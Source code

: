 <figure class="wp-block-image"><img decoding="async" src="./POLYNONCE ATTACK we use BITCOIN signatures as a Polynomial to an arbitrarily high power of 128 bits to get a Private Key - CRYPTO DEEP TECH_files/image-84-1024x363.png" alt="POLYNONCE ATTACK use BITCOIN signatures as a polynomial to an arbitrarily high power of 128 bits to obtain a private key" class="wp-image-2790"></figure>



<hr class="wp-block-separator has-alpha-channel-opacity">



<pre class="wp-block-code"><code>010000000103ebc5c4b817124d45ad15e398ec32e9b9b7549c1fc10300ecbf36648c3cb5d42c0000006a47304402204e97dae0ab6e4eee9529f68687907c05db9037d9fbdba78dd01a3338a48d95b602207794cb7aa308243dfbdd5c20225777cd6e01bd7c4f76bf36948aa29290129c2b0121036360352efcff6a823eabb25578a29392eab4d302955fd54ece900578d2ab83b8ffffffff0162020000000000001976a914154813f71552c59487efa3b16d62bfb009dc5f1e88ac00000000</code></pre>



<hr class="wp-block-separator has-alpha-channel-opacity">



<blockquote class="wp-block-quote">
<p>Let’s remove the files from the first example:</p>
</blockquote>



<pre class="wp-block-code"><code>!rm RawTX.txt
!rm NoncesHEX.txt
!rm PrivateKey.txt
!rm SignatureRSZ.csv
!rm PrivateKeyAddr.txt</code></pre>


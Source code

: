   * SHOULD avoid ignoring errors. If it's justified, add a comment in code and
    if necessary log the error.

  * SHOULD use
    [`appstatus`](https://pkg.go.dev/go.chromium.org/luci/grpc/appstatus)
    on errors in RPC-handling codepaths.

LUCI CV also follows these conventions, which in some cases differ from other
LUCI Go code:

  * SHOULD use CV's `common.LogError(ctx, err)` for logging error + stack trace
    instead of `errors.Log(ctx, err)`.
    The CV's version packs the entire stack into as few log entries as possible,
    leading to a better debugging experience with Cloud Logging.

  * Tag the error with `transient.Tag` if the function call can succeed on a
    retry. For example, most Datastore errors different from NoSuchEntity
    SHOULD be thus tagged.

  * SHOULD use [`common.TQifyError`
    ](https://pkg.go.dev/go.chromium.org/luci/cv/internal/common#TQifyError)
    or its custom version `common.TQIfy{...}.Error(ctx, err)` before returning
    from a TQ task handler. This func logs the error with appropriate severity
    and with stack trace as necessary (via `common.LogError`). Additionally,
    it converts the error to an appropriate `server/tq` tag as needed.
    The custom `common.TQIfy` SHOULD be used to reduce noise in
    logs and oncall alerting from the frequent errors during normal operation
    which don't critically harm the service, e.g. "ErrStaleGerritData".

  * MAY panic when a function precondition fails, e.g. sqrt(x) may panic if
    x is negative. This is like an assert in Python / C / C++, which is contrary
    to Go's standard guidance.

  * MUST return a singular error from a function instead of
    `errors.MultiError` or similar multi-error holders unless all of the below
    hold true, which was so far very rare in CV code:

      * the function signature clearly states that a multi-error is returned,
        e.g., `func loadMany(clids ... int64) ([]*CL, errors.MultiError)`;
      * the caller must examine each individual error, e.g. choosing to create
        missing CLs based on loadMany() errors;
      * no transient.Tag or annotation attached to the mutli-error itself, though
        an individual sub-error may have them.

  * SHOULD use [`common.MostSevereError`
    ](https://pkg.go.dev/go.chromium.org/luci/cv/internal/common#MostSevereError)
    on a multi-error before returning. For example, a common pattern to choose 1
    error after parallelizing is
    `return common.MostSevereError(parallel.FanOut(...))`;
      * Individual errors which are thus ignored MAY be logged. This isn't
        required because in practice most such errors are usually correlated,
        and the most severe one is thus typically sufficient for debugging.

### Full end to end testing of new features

* [What to produce]: In the entries above, find each line that has the word "internal". Copy it.

* [Solution to this exercise]:
    ](https://pkg.go.dev/go.chromium.org/luci/cv/internal/common#TQifyError)
    ](https://pkg.go.dev/go.chromium.org/luci/cv/internal/common#MostSevereError)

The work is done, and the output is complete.